Chronologie des médias toujours contestée : Disney continue de faire pression sur la France

Après la réunion du 4 octobre organisée par le CNC sur la chronologie des médias, Disney a finalement décidé de sortir son nouveau film « Black Panther » dans les salles de cinéma en France. Comme Netflix, la major américaine veut une réforme des fenêtres de diffusion dès 2023.

(Depuis sa sortie dans les salles de cinéma en France le 9 novembre, le deuxième « Black Panther » de Disney domine toujours le box-office, comme aux Etats-Unis)

« Les pouvoirs publics [français] ont clairement reconnu la nécessité de moderniser la chronologie des médias et un calendrier précis a été arrêté pour en discuter, The Walt Disney Company a donc décidé de confirmer la sortie au cinéma de “Black Panther : Wakanda Forever”, le nouveau film de Marvel Studios, le 9 novembre prochain », a lancé le 17 octobre sur Twitter Hélène Etzi (photo), la présidente de Disney France. Et ce, au moment où les signataires de la chronologie des médias – dont la dernière mouture est datée du 24 janvier 2022 – ont commencé à se retrouver autour de la table des négociations et de ses bras de fer.

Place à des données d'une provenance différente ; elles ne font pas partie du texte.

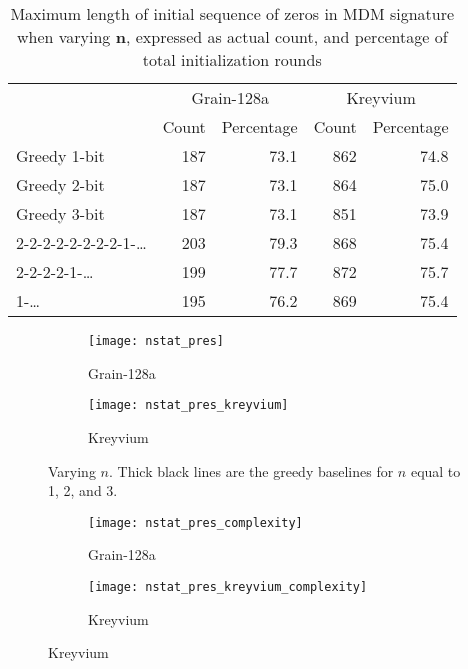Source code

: {%

\begin{table}[htb]
	\centering
    \caption{Maximum length of initial sequence of zeros in MDM signature when varying $\bm{n}$, expressed as actual count, and percentage of total initialization rounds}
    \begin{tabular}{lrrrr}
    	\toprule
        & \multicolumn{2}{c}{Grain-128a} & \multicolumn{2}{c}{Kreyvium} \\
        \cmidrule(r){2-3} \cmidrule(l){4-5}
                  & Count & Percentage & Count & Percentage \\
        \midrule
        Greedy 1-bit & 187 & 73.1 & 862 & 74.8 \\
        Greedy 2-bit & 187 & 73.1 & 864 & 75.0 \\
        Greedy 3-bit & 187 & 73.1 & 851 & 73.9 \\
        2-2-2-2-2-2-2-2-1-\ldots & 203 & 79.3 & 868 & 75.4 \\
        2-2-2-2-1-\ldots & 199 & 77.7 & 872 & 75.7 \\
        1-\ldots & 195 & 76.2 & 869 & 75.4 \\ 
        \bottomrule
    \end{tabular}
    \label{tbl:n}
\end{table}


\begin{figure}[htbp]
	\centering
	\begin{subfigure}[b]{0.5\textwidth}
		\texttt{[image: nstat\_pres]}
		\captionsetup{singlelinecheck=true}
		\caption{Grain-128a}
		\label{fig:ngrain128a}
	\end{subfigure}%
	\begin{subfigure}[b]{0.5\textwidth}
		\texttt{[image: nstat\_pres\_kreyvium]}
		\captionsetup{singlelinecheck=true}
		\caption{Kreyvium}
		\label{fig:nkreyvium}
	\end{subfigure}
	
	\caption{Varying $n$. Thick black lines are the greedy baselines for $n$ equal to 1, 2, and 3.}
	\label{fig:n}
\end{figure}

\begin{figure}[htbp]
	\centering
	\begin{subfigure}[b]{0.5\textwidth}
		\texttt{[image: nstat\_pres\_complexity]}
		\captionsetup{singlelinecheck=true}
		\caption{Grain-128a}
		\label{fig:ncomplexitygrain128a}
	\end{subfigure}%
	\begin{subfigure}[b]{0.5\textwidth}
		\texttt{[image: nstat\_pres\_kreyvium\_complexity]}
		\captionsetup{singlelinecheck=true}
		\caption{Kreyvium}
		\label{fig:ncomplexitykreyvium}
	\end{subfigure}
	

\end{figure}}
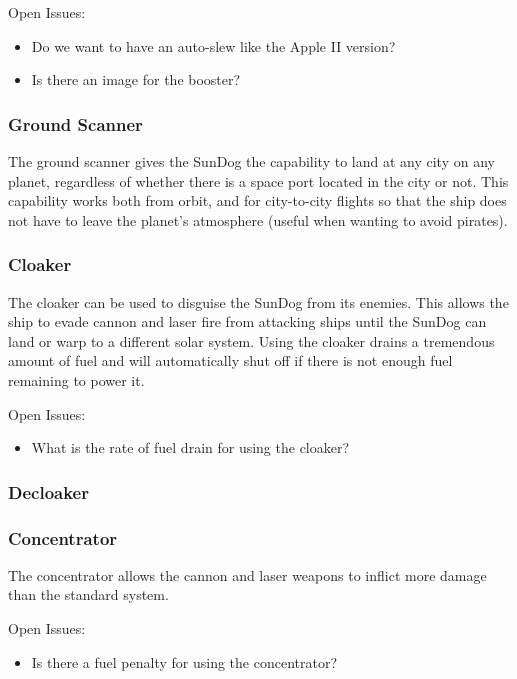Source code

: Open Issues:
\begin{itemize}
\item Do we want to have an auto-slew like the Apple II version?
\item Is there an image for the booster?
\end{itemize}

\subsubsection{Ground Scanner}

The ground scanner gives the SunDog the capability to land at any city
on any planet, regardless of whether there is a space port located in
the city or not.  This capability works both from orbit, and for
city-to-city flights so that the ship does not have to leave the planet's
atmosphere (useful when wanting to avoid pirates).

\subsubsection{Cloaker}

The cloaker can be used to disguise the SunDog from its enemies.  This allows
the ship to evade cannon and laser fire from attacking ships until the
SunDog can land or warp to a different solar system.  Using the cloaker
drains a tremendous amount of fuel and will automatically shut off if there
is not enough fuel remaining to power it.

Open Issues:
\begin{itemize}
\item What is the rate of fuel drain for using the cloaker?
\end{itemize}

\subsubsection{Decloaker}

\subsubsection{Concentrator}

The concentrator allows the cannon and laser weapons to inflict more damage
than the standard system.

Open Issues:
\begin{itemize}
\item Is there a fuel penalty for using the concentrator?
\end{itemize}

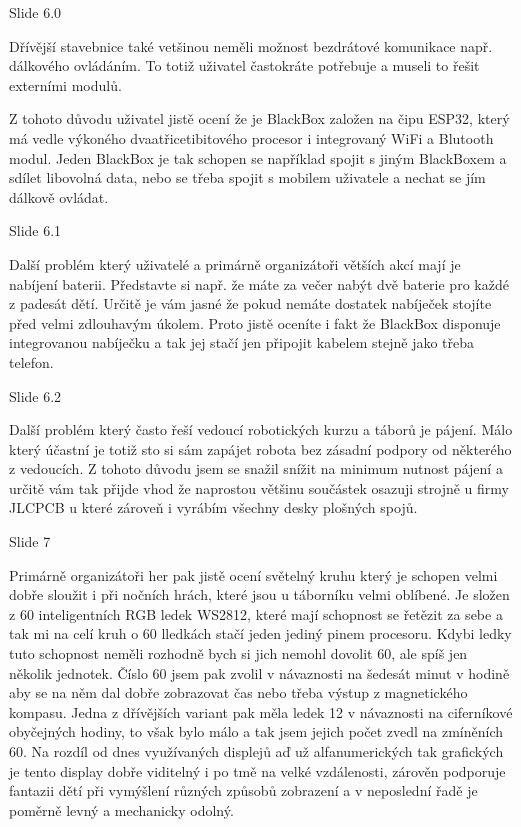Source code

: 
Slide 6.0

Dřívější stavebnice také vetšinou neměli možnost bezdrátové komunikace např. dálkového ovládáním.
To totiž uživatel častokráte potřebuje a museli to řešit externími modulů.

Z tohoto důvodu uživatel jistě ocení že je BlackBox založen na čipu ESP32, 
který má vedle výkoného dvaatřicetibitového procesor i integrovaný WiFi a Blutooth modul. 
Jeden BlackBox je tak schopen se například spojit s jiným BlackBoxem a sdílet libovolná data, 
nebo se třeba spojit s mobilem uživatele a nechat se jím dálkově ovládat. %

Slide 6.1

Další problém který uživatelé a primárně organizátoři větších akcí mají je nabíjení baterii. 
Představte si např. že máte za večer nabýt dvě baterie pro každé z padesát dětí. Určitě je vám jasné že pokud 
nemáte dostatek nabíječek stojíte před velmi zdlouhavým úkolem.
Proto jistě oceníte i fakt že BlackBox disponuje integrovanou nabíječku a tak jej stačí 
jen připojit kabelem stejně jako třeba telefon.

Slide 6.2

Další problém který často řeší vedoucí robotických kurzu a táborů je pájení. Málo který účastní 
je totiž sto si sám zapájet robota bez zásadní podpory od některého z vedoucích. Z tohoto důvodu jsem 
se snažil snížit na minimum nutnost pájení a určitě vám tak přijde vhod že naprostou většinu součástek 
osazuji strojně u firmy JLCPCB u které zároveň i vyrábím všechny desky plošných spojů. %

Slide 7

Primárně organizátoři her pak jistě ocení světelný kruhu který je schopen velmi dobře sloužit i při nočních hrách,
které jsou u táborníku velmi oblíbené.
Je složen z 60 inteligentních RGB ledek WS2812, které mají schopnost se řetězit za sebe a tak mi na celí kruh o 60 lledkách
stačí jeden jediný pinem procesoru. Kdybi ledky tuto schopnost neměli rozhodně bych si jich nemohl dovolit 60,
ale spíš jen několik jednotek. Číslo 60 jsem pak zvolil v návaznosti na šedesát 
minut v hodině aby se na něm dal dobře zobrazovat čas nebo třeba výstup z magnetického kompasu. 
Jedna z dřívějších variant pak měla ledek 12 v návaznosti na ciferníkové obyčejných hodiny,
to však bylo málo a tak jsem jejich počet zvedl na zmíněních 60.
Na rozdíl od dnes využívaných displejů aď už alfanumerických tak grafických je tento display dobře viditelný i po tmě na velké vzdálenosti, 
zárověn podporuje fantazii dětí při vymýšlení různých způsobů zobrazení a v neposlední řadě je poměrně levný a mechanicky odolný. %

Disney appelle à une « co-exploitation »
« Comme nous l’avons déjà déclaré, la chronologie des médias actuelle n’est pas adaptée aux comportements et attentes des spectateurs ; elle est contre-productive et expose tous les producteurs et artistes à un risque accru de piratage », a-t-elle poursuivi, en déclarant vouloir « continuer de manière constructive aux réflexions et débats lors des prochaines réunions avec tous les acteurs de la filière, organisées sous l’égide du CNC (1), afin de définir dès février 2023 un nouveau cadre que nous souhaitons équitable, flexible et incitatif à la sortie des films en salles de cinéma » (2). Ce que la major presque centenaire du cinéma reproche à cette chronologie des médias à la française, c’est le fait que cette dernière lui impose de retirer un film de Disney+ en France au bout de cinq mois d’exploitation, laquelle intervient en tant que plateforme de SVOD du 17e au 22e mois après la sortie du film en salle de cinéma. Ce retrait intervient pour laisser la place aux chaînes de télévision en clair, dont la fenêtre s’ouvre du 22e au 36e mois après la sortie du film en salle de cinéma.
Pour la Walt Disney Company, cette interruption est inacceptable et demande au contraire qu’elle puisse continuer à exploiter le film en ligne simultanément avec les chaînes gratuites selon un mode de « co-exploitation ». Ce sujet a été au cœur des discussions de la réunion du 4 octobre organisée par le CNC dans le cadre de la renégociation de la chronologie des médias qui doit aboutir d’ici janvier 2023. Disney reproche donc à l’actuelle chronologie des médias de lui imposer le retrait d’un film de sa plateforme au profit des seules chaînes gratuites. C’est la raison pour laquelle la firme de Burbank – où se trouve son siège social, à dix minutes en voiture d’Hollywood – a fait savoir début juin qu’elle ne sortira finalement pas dans les salles de cinéma françaises son long métrage d’animation de Noël 2022, « Avalonia, l’étrange voyage », mais en exclusivité sur Disney+. Une situation unique au monde pour cette grosse production. Ce fut la douche froide pour les salles obscures françaises pour lesquelles un tel blockbuster hollywoodien, en plus déjà programmé par Disney (pour une sortie en France sur les écrans le 30 novembre 2022, maintenant annulée), représente un manque à gagner considérable de fin d’année. « Cette décision est la conséquence de la nouvelle chronologie des médias que The Walt Disney Company juge inéquitable, très contraignante et inadaptée aux attentes du public et à l’évolution des modes de consommation des films », avait justifié la firme américaine. Elle trouve « frustrante » la situation alors qu’elle estime soutenir le cinéma français avec ses sorties en salles, et investir de plus en plus dans la création originale française. La maison mère de Disney avait prévenu avant l’été qu’elle décidera « film par film (…) dans chaque pays ».
Cette déprogrammation d’« Avalonia » avait mis en colère la Fédération nationale des cinémas français (FNCF) qui a accusé Disney de « porter atteinte gravement à l’économie des salles de cinéma [« instrumentalisées »] et du secteur tout entier » (3). Le film « Black Panther : Wakanda Forever » allait-il subir le même sort ? Depuis le 17 octobre, les exploitants de salles adeptes des Disney et des Marvel sont rassurés pour celui-ci. La FNCF n’a rien dit. La major américaine dispose en tout cas d’un fort moyen de pression dans les négociations en cours. Fin juin, devant l’Association des journalistes médias (AJM), Netflix avait aussi tiré à boulets rouges sur la chronologie française que la filiale française avait pourtant signée en janvier (4).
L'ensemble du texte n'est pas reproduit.